Work required –
Lines containing the word "Dedekind" are to be copied from the data below.
|---|
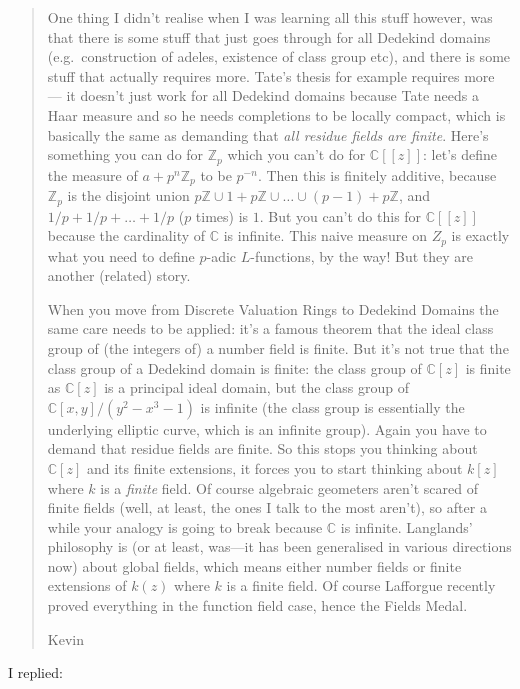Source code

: \documentclass{article}
\begin{document}
\begin{quote}
One thing I didn't realise when I was learning all this stuff however,
was that there is some stuff that just goes through for all Dedekind
domains (e.g.~construction of adeles, existence of class group etc), and
there is some stuff that actually requires more. Tate's thesis for
example requires more --- it doesn't just work for all Dedekind domains
because Tate needs a Haar measure and so he needs completions to be
locally compact, which is basically the same as demanding that \emph{all
residue fields are finite}. Here's something you can do for
\(\mathbb{Z}_p\) which you can't do for \(\mathbb{C}[[z]]\): let's
define the measure of \(a+p^n\mathbb{Z}_p\) to be \(p^{-n}\). Then this
is finitely additive, because \(\mathbb{Z}_p\) is the disjoint union
\(p\mathbb{Z} \cup 1+p\mathbb{Z} \cup\ldots\cup (p-1)+p\mathbb{Z}\), and
\(1/p+1/p+\ldots+1/p\) (\(p\) times) is \(1\). But you can't do this for
\(\mathbb{C}[[z]]\) because the cardinality of \(\mathbb{C}\) is
infinite. This naive measure on \(Z_p\) is exactly what you need to
define \(p\)-adic \(L\)-functions, by the way! But they are another
(related) story.

When you move from Discrete Valuation Rings to Dedekind Domains the same
care needs to be applied: it's a famous theorem that the ideal class
group of (the integers of) a number field is finite. But it's not true
that the class group of a Dedekind domain is finite: the class group of
\(\mathbb{C}[z]\) is finite as \(\mathbb{C}[z]\) is a principal ideal
domain, but the class group of \(\mathbb{C}[x,y]/(y^2-x^3-1)\) is
infinite (the class group is essentially the underlying elliptic curve,
which is an infinite group). Again you have to demand that residue
fields are finite. So this stops you thinking about \(\mathbb{C}[z]\)
and its finite extensions, it forces you to start thinking about
\(k[z]\) where \(k\) is a \emph{finite} field. Of course algebraic
geometers aren't scared of finite fields (well, at least, the ones I
talk to the most aren't), so after a while your analogy is going to
break because \(\mathbb{C}\) is infinite. Langlands' philosophy is (or
at least, was---it has been generalised in various directions now) about
global fields, which means either number fields or finite extensions of
\(k(z)\) where \(k\) is a finite field. Of course Lafforgue recently
proved everything in the function field case, hence the Fields Medal.

Kevin
\end{quote}

I replied:
\end{document}
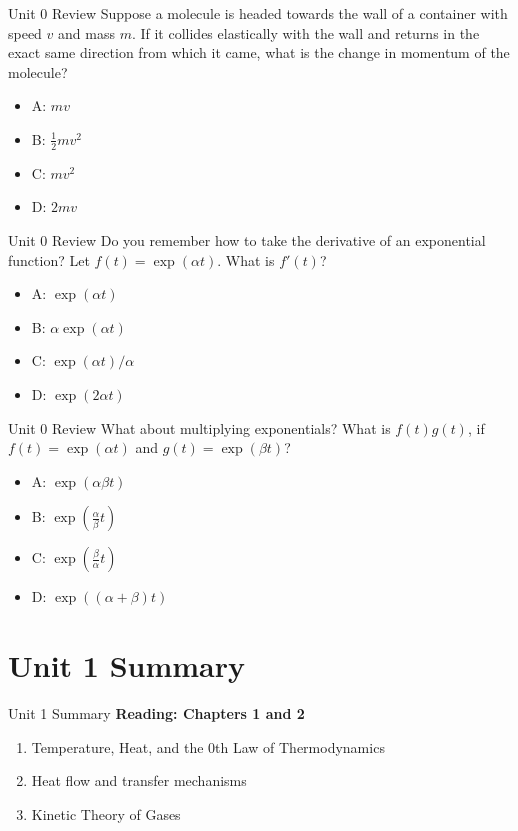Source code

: \documentclass{beamer}
\begin{document}
\begin{frame}{Unit 0 Review}
Suppose a molecule is headed towards the wall of a container with speed $v$ and mass $m$.  If it collides elastically with the wall and returns in the exact same direction from which it came, what is the change in momentum of the molecule?
\begin{itemize}
\item A: $mv$
\item B: $\frac{1}{2}mv^2$
\item C: $mv^2$
\item D: $2mv$
\end{itemize}
\end{frame}

\begin{frame}{Unit 0 Review}
Do you remember how to take the derivative of an exponential function?  Let $f(t) = \exp(\alpha t)$.  What is $f'(t)$?
\begin{itemize}
\item A: $\exp(\alpha t)$
\item B: $\alpha\exp(\alpha t)$
\item C: $\exp(\alpha t)/\alpha$
\item D: $\exp(2\alpha t)$
\end{itemize}
\end{frame}

\begin{frame}{Unit 0 Review}
What about multiplying exponentials?  What is $f(t)g(t)$, if $f(t) = \exp(\alpha t)$ and $g(t) = \exp(\beta t)$?
\begin{itemize}
\item A: $\exp(\alpha\beta t)$
\item B: $\exp(\frac{\alpha}{\beta} t)$
\item C: $\exp(\frac{\beta}{\alpha} t)$
\item D: $\exp((\alpha+\beta) t)$
\end{itemize}
\end{frame}

\section{Unit 1 Summary}

\begin{frame}{Unit 1 Summary}
\textbf{Reading: Chapters 1 and 2}
\begin{enumerate}
\item Temperature, Heat, and the 0th Law of Thermodynamics
\item Heat flow and transfer mechanisms
\item Kinetic Theory of Gases
\end{enumerate}
\end{frame}
\end{document}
|---|
Response to the task –
was that there is some stuff that just goes through for all Dedekind
example requires more --- it doesn't just work for all Dedekind domains
When you move from Discrete Valuation Rings to Dedekind Domains the same
that the class group of a Dedekind domain is finite: the class group of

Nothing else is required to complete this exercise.